The drop in retail sales has been in large part blamed on winter weather, still an issue in March. But consumers did buy vehicles in March, with a more than 17 million annualized selling rate showing up in the sales data. Without autos, retail sales were up just 0.4 percent.
“The market was positioning and hoping for a good number. This looks like probably a disappointing number, plus some forced short covering. That’s what I’m seeing this morning,” said Tyler Tucci, RBS short-term markets and interest rates derivatives strategist.
The first quarter has been flush with disappointments, the biggest of which was perhaps the March employment report. Just 126,000 nonfarm payrolls were created, about 120,000 less than expected. That number helped set the tone for a market that is highly skeptical that the Fed will be able to raise interest rates as quickly as it has indicated it might.
“There’s fear of secular stagflation, deficient demand and these conditions lead to deflation,” said Rupkey. “It’s hard to get the bond market not thinking that way. It’s still early. This was March. It was the tail end of the first quarter. If I had to guess, the data is going to soar here in the later part of the second quarter, but that’s two to three months away.”
GDP in the first quarter is expected to grow just more than 1 percent, before springing back in the second quarter and second half.
“I think this is positioning, as opposed to the market really viewing this as a 5-, 6-basis-point rally event,” said Tucci. “I think this is a kind of a bit of an end of Q1 foot stomp as we move toward Q2. The market, in general, seems to be much more bullish on the economy for the second quarter, as far as I can tell.”
Rupkey said the market could be impacted by the way it trades now, given the electronic trading and other influences.

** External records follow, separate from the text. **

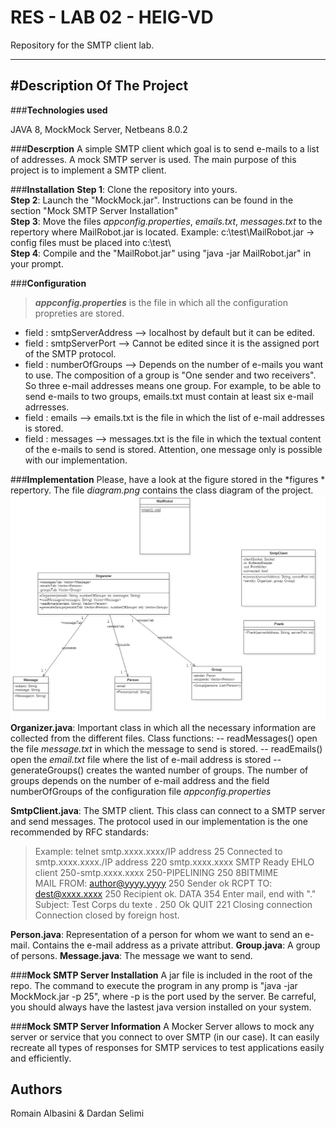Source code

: RES - LAB 02 - HEIG-VD 
===================

Repository for the SMTP client lab.

----------
#Description Of The Project
-------------

###**Technologies used**

JAVA 8, MockMock Server, Netbeans 8.0.2

###**Descrption**
A simple SMTP client which goal is to send e-mails to a list of addresses. A mock SMTP server is used. The main purpose of this project is to implement a SMTP client.

###**Installation**
**Step 1**: Clone the repository into yours.  
**Step 2**: Launch the "MockMock.jar". Instructions can be found in the section "Mock SMTP Server Installation"  
**Step 3**: Move the files *appconfig.properties*, *emails.txt*, *messages.txt* to the repertory where MailRobot.jar is located. Example: c:\test\MailRobot.jar -> config files must be placed into c:\test\  
**Step 4**: Compile and  the "MailRobot.jar" using "java -jar MailRobot.jar" in your prompt.  

###**Configuration**
> ***appconfig.properties*** is the file in which all the configuration propreties are stored. 
>
 - field : smtpServerAddress --> localhost by default but it can be edited.  
 - field : smtpServerPort   --> Cannot be edited since it is the   assigned port of the SMTP protocol. 
 - field : numberOfGroups --> Depends on the number of e-mails you want to use. 
The composition of a group is "One sender and two receivers". So three e-mail addresses means  one group. For example, to be able to send e-mails to two groups, emails.txt must contain at least six e-mail adrresses.
 - field : emails --> emails.txt is the file in which the list of e-mail addresses is stored.
 - field : messages --> messages.txt is the file in which the textual content of the e-mails to send is stored. Attention, one message only is possible with our implementation.

###**Implementation**
 Please, have a look at the figure stored in the *figures * repertory. The file *diagram.png* contains the class diagram of the project.
   ![class diagram](/figures/diagram.png)
 **Organizer.java**: Important class in which all the necessary information are collected from the different files. 
 Class functions: 
 -- readMessages() open the file *message.txt* in which the message to send is stored. 
 -- readEmails() open the *email.txt* file where the list of e-mail address is stored
 -- generateGroups() creates the wanted number of groups. The number of groups depends on the number of e-mail address and the field numberOfGroups of the configuration file *appconfig.properties*
 
**SmtpClient.java**: The SMTP client. This class can connect to a SMTP server and send messages. The protocol used in our implementation is the one recommended by RFC standards:

>Example:
telnet smtp.xxxx.xxxx/IP address 25 
Connected to smtp.xxxx.xxxx./IP address
220 smtp.xxxx.xxxx SMTP Ready
EHLO client
250-smtp.xxxx.xxxx
250-PIPELINING
250 8BITMIME       
MAIL FROM: <author@yyyy.yyyy>
250 Sender ok
RCPT TO: <dest@xxxx.xxxx>
250 Recipient ok.
DATA
354 Enter mail, end with "." 
Subject: Test
Corps du texte
.
250 Ok
QUIT
221 Closing connection
Connection closed by foreign host. 

**Person.java**: Representation of a person for whom we want to send an e-mail. Contains the e-mail address as a private attribut.
**Group.java**: A group of persons.
**Message.java**: The message we want to send.

###**Mock SMTP Server Installation**
 A jar file is included in the root of the repo. The command to execute the program in any promp is "java -jar MockMock.jar -p 25", where -p is the port used by the server. Be carreful, you should always have the lastest java version installed on your system.

###**Mock SMTP Server Information**
A Mocker Server allows to mock any server or service that you connect to over SMTP (in our case). It can easily recreate all types of responses for SMTP services to test applications easily and efficiently.

Authors
-------------
Romain Albasini & Dardan Selimi
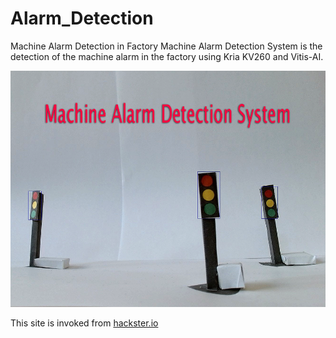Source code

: # Alarm_Detection
Machine Alarm Detection in Factory
Machine Alarm Detection System is the detection of the machine alarm in the factory using Kria KV260 and Vitis-AI.

![](https://github.com/tomosoft-jp/Alarm_Detection/blob/master/cover.png "") 

This site is invoked from [hackster.io](https://www.hackster.io/contests/290/entries/13263/submit "hackster.io")

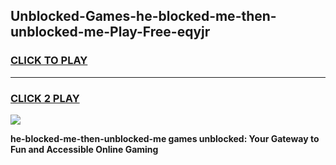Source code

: 
## Unblocked-Games-he-blocked-me-then-unblocked-me-Play-Free-eqyjr
<h3>
<a href="https://premium76.site?title=he-blocked-me-then-unblocked-me&ref=12A">CLICK TO PLAY</a></h3>
<hr>

<h3>
<a href="https://premium76.site?title=he-blocked-me-then-unblocked-me&ref=12A">CLICK 2 PLAY</a>
  
</h3>

<a href="https://premium76.site?title=he-blocked-me-then-unblocked-me&ref=12A"><img src="https://clearcache.store/games.png"></a>


**he-blocked-me-then-unblocked-me games unblocked: Your Gateway to Fun and Accessible Online Gaming**
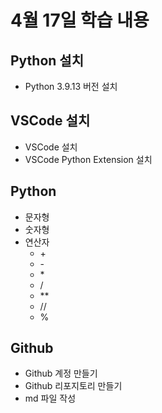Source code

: # 4월 17일 학습 내용
## Python 설치
- Python 3.9.13 버전 설치
## VSCode 설치
- VSCode 설치
- VSCode Python Extension 설치
## Python
- 문자형
- 숫자형
- 연산자
  - \+
  - \-
  - \*
  - /
  - \*\*
  - //
  - %
## Github
- Github 계정 만들기
- Github 리포지토리 만들기
- md 파일 작성

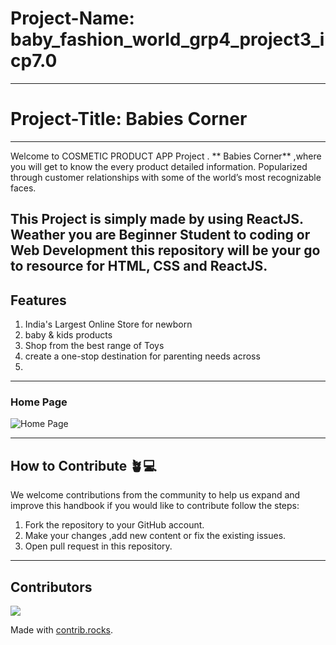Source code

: # Project-Name: baby_fashion_world_grp4_project3_icp7.0

---
# Project-Title:  Babies Corner

---
Welcome to COSMETIC PRODUCT APP Project . 
** Babies Corner** ,where you will get to know the every product detailed information.
Popularized through customer relationships with some of the world’s most recognizable faces.

This Project is simply made by using ReactJS. Weather you are Beginner Student to coding or Web Development this repository will be your go to resource for HTML, CSS and ReactJS.
---
## Features
1. India's Largest Online Store for newborn
2. baby & kids products
3. Shop from the best range of Toys
4.  create a one-stop destination for parenting needs   across 
5.
---
### Home Page
![Home Page](./WebOutputs/Home1.png)

---

## How to Contribute 🪴💻

We welcome contributions from the community to help us expand and improve this handbook if you would like to contribute follow the steps:

1. Fork the repository to your GitHub account.
2. Make your changes ,add new content or fix the existing issues.
3. Open pull request in this repository.

---
## Contributors
<a href="https://https://github.com/NikitaRaut21/baby_fashion_world_grp4_project3_icp7.0">
  <a href="https://github.com/NikitaRaut21/baby_fashion_world_grp4_project3_icp7.0/graphs/contributors">
  <img src="https://contrib.rocks/image?repo=NikitaRaut21/baby_fashion_world_grp4_project3_icp7.0" />
</a>

Made with [contrib.rocks](https://contrib.rocks).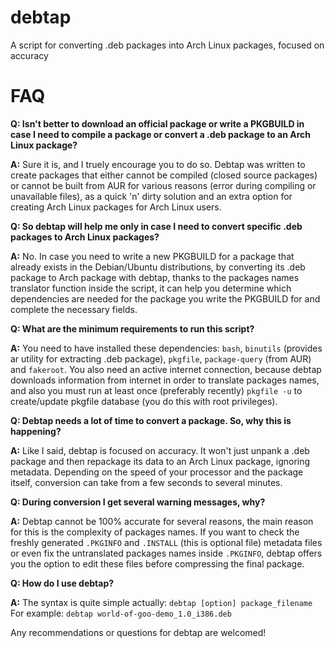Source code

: debtap
======

A script for converting .deb packages into Arch Linux packages, focused on accuracy

# FAQ

**Q: Isn't better to download an official package or write a PKGBUILD in case I need to compile a package or convert a .deb package to an Arch Linux package?**

**A:** Sure it is, and I truely encourage you to do so. Debtap was written to create packages that either cannot be compiled (closed source packages) or cannot be built from AUR for various reasons (error during compiling or unavailable files), as a quick 'n' dirty solution and an extra option for creating Arch Linux packages for Arch Linux users.

**Q: So debtap will help me only in case I need to convert specific .deb packages to Arch Linux packages?**

**A:** No. In case you need to write a new PKGBUILD for a package that already exists in the Debian/Ubuntu distributions, by converting its .deb package to Arch package with debtap, thanks to the packages names translator function inside the script, it can help you determine which dependencies are needed for the package you write the PKGBUILD for and complete the necessary fields.

**Q: What are the minimum requirements to run this script?**

**A:** You need to have installed these dependencies: `bash`, `binutils` (provides ar utility for extracting .deb package), `pkgfile`, `package-query` (from AUR) and `fakeroot`. You also need an active internet connection, because debtap downloads information from internet in order to translate packages names, and also you must run at least once (preferably recently) `pkgfile -u` to create/update pkgfile database (you do this with root privileges).

**Q: Debtap needs a lot of time to convert a package. So, why this is happening?**

**A:** Like I said, debtap is focused on accuracy. It won't just unpank a .deb package and then repackage its data to an Arch Linux package, ignoring metadata. Depending on the speed of your processor and the package itself, conversion can take from a few seconds to several minutes.

**Q: During conversion I get several warning messages, why?**

**A:** Debtap cannot be 100% accurate for several reasons,  the main reason for this is the complexity of packages names. If you want to check the freshly generated `.PKGINFO` and `.INSTALL` (this is optional file) metadata files or even fix the untranslated packages names inside `.PKGINFO`, debtap offers you the option to edit these files before compressing the final package.

**Q: How do I use debtap?**

**A:** The syntax is quite simple actually: `debtap [option] package_filename`
For example: `debtap world-of-goo-demo_1.0_i386.deb`

Any recommendations or questions for debtap are welcomed!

He said another negative feeding the market mood Tuesday was the fact that the IMF downgraded world growth.
“People are really focused, not on the inherent worth of the data or what it suggests for the future,” said Rupkey. “It seems to be just a one-day trade, kind of game based on where did the number come in based on expectations. We always had an element of that but now it looks like it’s going to be over the top.”